May 1 - Hair-Raising
Finished (for now, anyway) Music History: Volume Four, Late 20th- / 21st-Century Music and went to press.
Wrote up Marin Symphony for Commuter Times, but have given it over to Phillip George for 21st-Century Music, June 2007, below...
Three Strauss Moods
Alasdair Neale conducts the Marin Symphony in Richard Strauss's Wind Serenade, Ein Heldenleben, and Four Last Songs (with Rebecca Evans). Marin Veterans Auditorium, San Rafael, CA.
Aristotle thought, these days quite obviously, that everything had a beginning, a middle, and an end. And so it is with composers, many of whose life's works can be neatly divided into early, mid, and late periods. This was shown yet again on April 29, in a nice program on Richard Strauss, given by the Marin Symphony at Veterans Memorial Hall.
The stereotype is that an individual begins brash, reaches a pinnacle of excellence, and then tapers into an acceptance, mellowness, resignation vis-Ã -vis life, the universe, and everything. Strauss, like many of us, pretty much reflects this. His early Serenade for Winds in E-Flat Major, Opus 7, shows a promising young man poised for greatness, and here the 13 players, consisting of a pumped up "woodwind quintet" (i.e. flutes, oboes, clarinets, bassoons, and the interloping brass of French horns), enacted the work with requisite sparkle.
The main thrust of the evening's event was Ein Heldenleben (A Hero's Life), which acknowledges that youthful arrogance was far from lost in mid-life. The composer, at the top of his game, brings us a now-classic soaring motif (for no less than nine hornists, in addition to cellos, appropriately rendered heroically in this performance) for "The Hero" -- pretty obviously himself. "The Hero's Adversaries," which follows directly in this six-movement symphonic poem (amounting to a symphony, really) played without pause, just as directly references Strauss's, by this point, many critics, who are Hector Berliozianly revenge-characterized by delightfully cackling woodwinds and stern (parallel fifth pedant!) low brass.
This was a performance that engaged the ear with every turn, and if Strauss gets a bit carried away in this Walt Whitmanesque celebration of self, Music Director Alasdair Neale and accomplices let him get away with it to the fullest. "The Hero's Companion" (a love song to Strauss's wife, Pauline de Anha) was tenderly caressed by solo violinist and concertmaster Jeremy Constant, and the offstage trumpeters made their telling effect in "The Hero's Battlefield." Both "The Hero's Works of Peace" and "The Hero's Escape from the World and his Fulfillment" contain references to our hero's earlier compositions, such as Till Eulenspiegel's Merry Pranks, Death and Transfiguration, and Also Sprach Zarathustra (Thus Spake Zarathustra, with its well-known do-sol-do opening re-popularized in Stanley Kubrick's 2001: A Space Odyssey). This collage-like 1898 writing, along with the caterwauling chaos of the critics' music, which returns at several junctures, signals Strauss as a composer on the cusp of contemporary thought on the crisp of the last century.

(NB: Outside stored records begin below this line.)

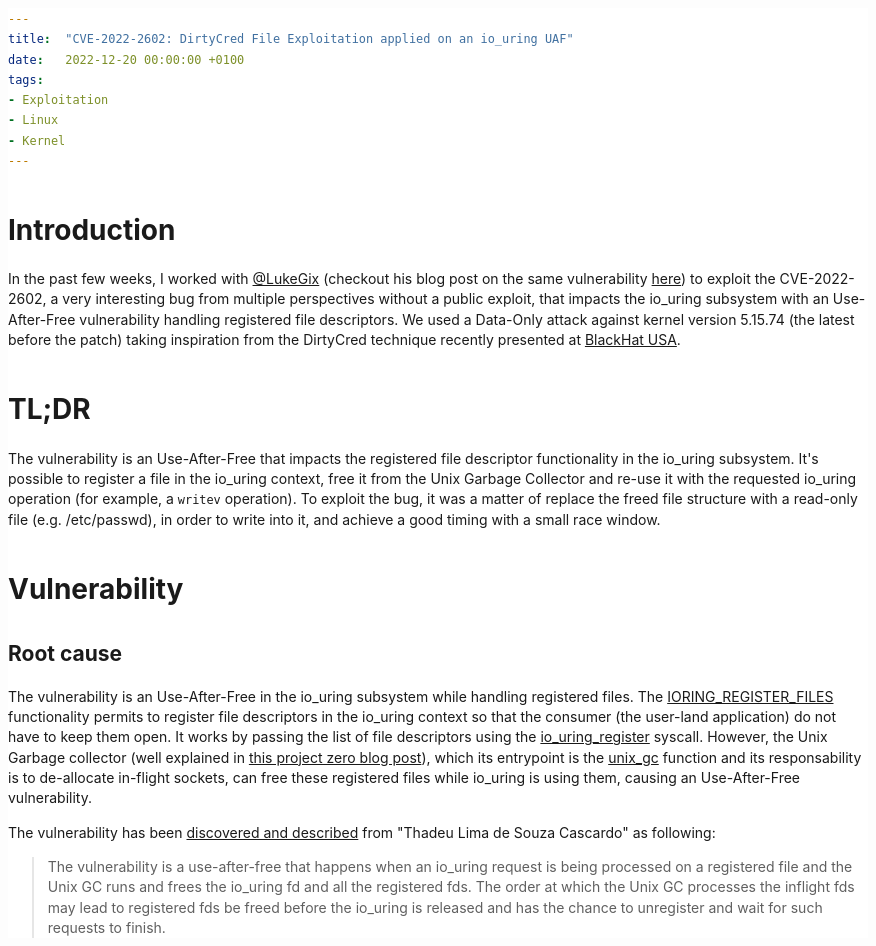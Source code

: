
 ```yaml
---
title:  "CVE-2022-2602: DirtyCred File Exploitation applied on an io_uring UAF"
date:   2022-12-20 00:00:00 +0100
tags:
- Exploitation
- Linux
- Kernel
---
```


# Introduction
In the past few weeks, I worked with [@LukeGix](https://exploiter.dev) (checkout his blog post on the same vulnerability [here](https://exploiter.dev/blog/2022/CVE-2022-2602.html)) to exploit the CVE-2022-2602, a very interesting bug from multiple perspectives without a public exploit, that impacts the io_uring subsystem with an Use-After-Free vulnerability handling registered file descriptors.
We used a Data-Only attack against kernel version 5.15.74 (the latest before the patch) taking inspiration from the DirtyCred technique recently presented at [BlackHat USA](https://zplin.me/papers/DirtyCred.pdf). 

# TL;DR
The vulnerability is an Use-After-Free that impacts the registered file descriptor functionality in the io_uring subsystem. It's possible to register a file in the io_uring context, free it from the Unix Garbage Collector and re-use it with the requested io_uring operation (for example, a `writev` operation). To exploit the bug, it was a matter of replace the freed file structure with a read-only file (e.g. /etc/passwd), in order to write into it, and achieve a good timing with a small race window.

# Vulnerability
## Root cause
The vulnerability is an Use-After-Free in the io_uring subsystem while handling registered files. The [IORING_REGISTER_FILES](https://manpages.debian.org/unstable/liburing-dev/io_uring_register.2.en.html#IORING_REGISTER_FILES) functionality permits to register file descriptors in the io_uring context so that the consumer (the user-land application) do not have to keep them open. It works by passing the list of file descriptors using the [io_uring_register](https://manpages.debian.org/unstable/liburing-dev/io_uring_register.2.en.html) syscall. However, the Unix Garbage collector (well explained in [this project zero blog post](https://googleprojectzero.blogspot.com/2022/08/the-quantum-state-of-linux-kernel.html)), which its entrypoint is the [unix_gc](https://elixir.bootlin.com/linux/v5.15.74/source/net/unix/garbage.c#L205) function and its responsability is to de-allocate in-flight sockets, can free these registered files while io_uring is using them, causing an Use-After-Free vulnerability.

The vulnerability has been [discovered and described](https://seclists.org/oss-sec/2022/q4/57?utm_source=dlvr.it&utm_medium=twitter) from "Thadeu Lima de Souza Cascardo" as following:
> The vulnerability is a use-after-free that happens when an io_uring request is being processed on a registered file and the Unix GC runs and frees the io_uring fd and all the registered fds. The order at which the Unix GC processes the inflight fds may lead to registered fds be freed before the io_uring is released and has the chance to unregister and wait for such requests to finish.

Would it have been. Strauss's 20th-century work in opera, concerto, and art song remains brilliant. But the mellowing of age, which began at least in the neoclassicism of Der Rosenkavalier, is totally realized in the Four Last Songs, beautifully, glowingly, and sumptuously rendered in that good night by soprano Rebecca Evans. "Beim Schlafengehn" ("Going to Sleep") is the title of the third of three Herman Hesse poems, and perhaps some of us took that too literally, but by the final movement, on Joseph von Eichendorff's "Im Abendrot" ("In Evening"), who could resist the moving last quotation from Transfiguration in this transfigured night?